Don’t Fly Blind: The DeepArmor® Cybersecurity Product for Drones

demo

Today, we’re kicking off 2021 with an industry-first achievement. SparkCognition recently announced a new collaboration with SkyGrid (a Boeing, SparkCognition Company) that makes it the first airspace management system to deploy AI-powered cybersecurity on drones to protect them from zero-day threats including ransomware, viruses, malware, and more. This is critical news as more and more drones are expected to take flight in the coming years spanning a wide range of civilian and commercial use cases. Below, you can get a first look at SparkCognition demonstrating its DeepArmor® cybersecurity product on a drone out in the field.

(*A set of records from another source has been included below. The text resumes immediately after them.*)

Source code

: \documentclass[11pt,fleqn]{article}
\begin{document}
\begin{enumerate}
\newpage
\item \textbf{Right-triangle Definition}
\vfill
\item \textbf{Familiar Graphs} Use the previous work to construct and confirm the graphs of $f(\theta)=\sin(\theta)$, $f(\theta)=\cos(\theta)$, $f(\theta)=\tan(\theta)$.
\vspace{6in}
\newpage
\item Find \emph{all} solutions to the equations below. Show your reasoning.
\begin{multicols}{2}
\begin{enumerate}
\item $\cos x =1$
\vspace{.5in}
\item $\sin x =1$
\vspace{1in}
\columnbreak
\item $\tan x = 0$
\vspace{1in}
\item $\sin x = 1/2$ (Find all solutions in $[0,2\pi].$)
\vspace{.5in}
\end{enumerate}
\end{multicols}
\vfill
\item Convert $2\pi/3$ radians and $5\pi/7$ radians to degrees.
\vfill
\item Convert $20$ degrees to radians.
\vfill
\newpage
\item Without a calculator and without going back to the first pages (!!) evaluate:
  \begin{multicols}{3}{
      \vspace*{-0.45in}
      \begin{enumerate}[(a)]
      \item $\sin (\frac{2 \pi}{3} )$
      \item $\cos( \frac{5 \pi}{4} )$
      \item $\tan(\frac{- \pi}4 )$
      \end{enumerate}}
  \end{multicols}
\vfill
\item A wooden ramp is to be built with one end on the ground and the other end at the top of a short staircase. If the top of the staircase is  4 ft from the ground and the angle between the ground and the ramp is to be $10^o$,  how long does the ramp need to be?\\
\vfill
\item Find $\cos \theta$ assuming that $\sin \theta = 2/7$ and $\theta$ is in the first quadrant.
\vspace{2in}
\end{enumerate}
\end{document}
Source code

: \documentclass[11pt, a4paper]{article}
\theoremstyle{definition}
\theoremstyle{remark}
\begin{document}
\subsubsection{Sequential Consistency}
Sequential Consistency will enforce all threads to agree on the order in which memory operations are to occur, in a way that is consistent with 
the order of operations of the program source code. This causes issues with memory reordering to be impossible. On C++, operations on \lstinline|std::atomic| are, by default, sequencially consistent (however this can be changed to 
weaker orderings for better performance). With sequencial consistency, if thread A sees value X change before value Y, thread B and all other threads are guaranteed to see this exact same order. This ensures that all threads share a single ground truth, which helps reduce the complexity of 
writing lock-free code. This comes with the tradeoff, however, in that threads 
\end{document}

Based on the latest data, the Federal Aviation Administration (FAA) predicts the commercial drone market will triple by 2023, hitting 835,000 aircraft and far exceeding the FAA’s initial projections. In 2017, futurist Thomas Frey predicted that there will be one billion drones sharing the skies. The significant growth in numbers and complexity is incredibly exciting, however, this presents a major challenge in protecting aircraft systems from remotely being attacked by zero-day cybersecurity threats. 

With the rise of communication between people and devices and the rise of computing performance, aircraft such as drones are not immune to cybersecurity risks that have been critical issues for other industries. When you think about what a drone really is today, it’s essentially a small computer that can fly, and with increasing drone activity, you have a network of small computers that are vulnerable to remote hackers. In an emerging drone environment, an AI-based cybersecurity approach is critical to more accurately detect and prevent cyber attacks from executing on a drone.

Integrated with SkyGrid’s airspace management system, AerialOSTM, SparkCognition’s DeepArmor cybersecurity product provides more advanced airspace security than traditional anti-malware that are reliant on signatures of known threats. Instead of using known signatures, heuristics, or rules-based approaches to detect security threats, the DeepArmor product uses patented machine learning technology and a layered protection strategy (known as Defense in Depth) to protect a drone’s endpoints. Not only can the DeepArmor product protect drones from known threats, but its machine-learning detection engine uses advanced classification algorithms to predict and prevent zero-day attacks without frequent updates, greatly enhancing protection. 

A few key points to note from deploying the DeepArmor product on drones: 

  1. The SparkCognition engineering and labs teams were able to streamline the DeepArmor product to run on the resource-constrained environment of the drone. Today’s drones don’t have a lot of spare computing power compared to your laptop, so a lightweight solution that minimizes performance impact is essential.
  2. Your network is only as strong as its weakest link, and if drones are part of your network and are out there in the world without onboard cybersecurity, you risk getting hacked. Case in point: in 2011, adversaries hijacked a US RQ-170 Sentinel spy drone. Electronic warfare experts were able to cut off the drone’s communications links and reconfigure its GPS coordinates to trick it into landing in enemy territory.
  3. The DeepArmor product can operate and protect drones autonomously without any human involvement, where it also supports a connected state for remote remediation and management of the drone. 

Where do we go from here? SparkCognition CTO Sridhar Sudarsan stated, “We imagine a universe where you have hundreds of thousands, potentially millions of drones all being managed with the SkyGrid platform, managed within specific missions by region, by enterprise, by individuals, fully protected with DeepArmor.” What a beautiful world, indeed.